===== DATA IN THIS EXERCISE
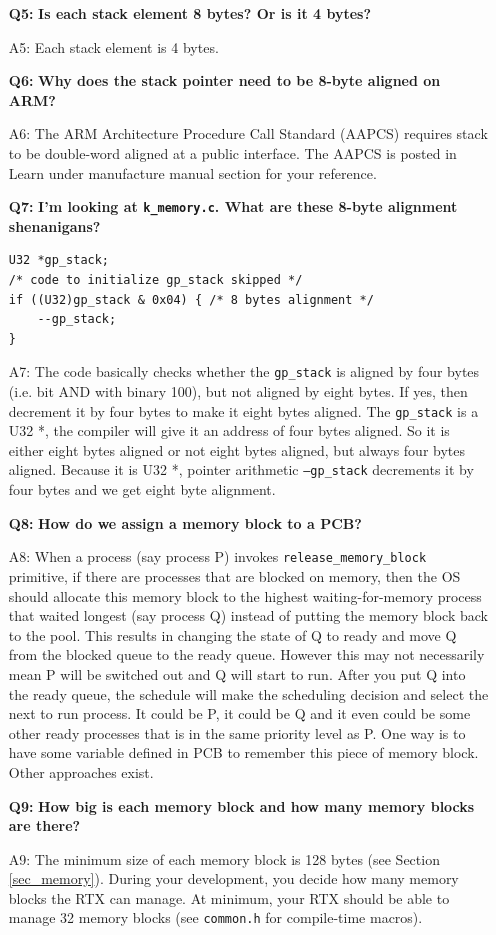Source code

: \begin{itemize}
\item[{\bf Q5:}] {\bf Is each stack element 8 bytes? Or is it 4 bytes?}
\item[A5:]
Each stack element is 4 bytes. 

\item[{\bf Q6:}] {\bf Why does the stack pointer need to be 8-byte aligned on ARM?}
\item[A6:]
The ARM Architecture Procedure Call Standard (AAPCS) requires stack to be double-word aligned at a public interface. The AAPCS is posted in Learn under manufacture manual section for your reference.

\item[{\bf Q7:}] {\bf I'm looking at \verb+k_memory.c+. What are these 8-byte alignment shenanigans?}
\begin{lstlisting}
U32 *gp_stack;
/* code to initialize gp_stack skipped */
if ((U32)gp_stack & 0x04) { /* 8 bytes alignment */
    --gp_stack; 
}
\end{lstlisting}
\item[A7:]
The code basically checks whether the \verb+gp_stack+ is aligned by four bytes (i.e. bit AND with binary 100), but not aligned by eight bytes. If yes, then decrement it by four bytes to make it eight bytes aligned. The \verb+gp_stack+ is a U32 *, the compiler will give it an address of four bytes aligned. So it is either eight bytes aligned or not eight bytes aligned, but always four bytes aligned. Because it is U32 *, pointer arithmetic \verb+–gp_stack+ decrements it by four bytes and we get eight byte alignment.

\item[{\bf Q8:}] {\bf How do we assign a memory block to a PCB?}
\item[A8:] When a process (say process P) invokes \verb+release_memory_block+ primitive, if there are processes that are blocked on memory, then the OS should allocate this memory block to the highest waiting-for-memory process that waited longest (say process Q) instead of putting the memory block back to the pool. This results in changing the state of Q to ready and move Q from the blocked queue to the ready queue. However this may not necessarily mean P will be switched out and Q will start to run. After you put Q into the ready queue, the schedule will make the scheduling decision and select the next to run process. It could be P, it could be Q and it even could be some other ready processes that is in the same priority level as P. One way is to have some variable defined in PCB to remember this piece of memory block. Other approaches exist.

\item[{\bf Q9:}] {\bf How big is each memory block and how many memory blocks are there?}
\item[A9:] The minimum size of each memory block is 128 bytes (see Section \ref{sec_memory}). During your development, you decide how many memory blocks the RTX can manage. At minimum, your RTX should be able to manage 32 memory blocks (see \verb+common.h+ for compile-time macros).   
\end{itemize}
==========
Only lines holding the word "alignment" are wanted, so copy each of them from the records above.

_OUTPUT FOR THIS TASK:_
\item[{\bf Q7:}] {\bf I'm looking at \verb+k_memory.c+. What are these 8-byte alignment shenanigans?}
if ((U32)gp_stack & 0x04) { /* 8 bytes alignment */
The code basically checks whether the \verb+gp_stack+ is aligned by four bytes (i.e. bit AND with binary 100), but not aligned by eight bytes. If yes, then decrement it by four bytes to make it eight bytes aligned. The \verb+gp_stack+ is a U32 *, the compiler will give it an address of four bytes aligned. So it is either eight bytes aligned or not eight bytes aligned, but always four bytes aligned. Because it is U32 *, pointer arithmetic \verb+–gp_stack+ decrements it by four bytes and we get eight byte alignment.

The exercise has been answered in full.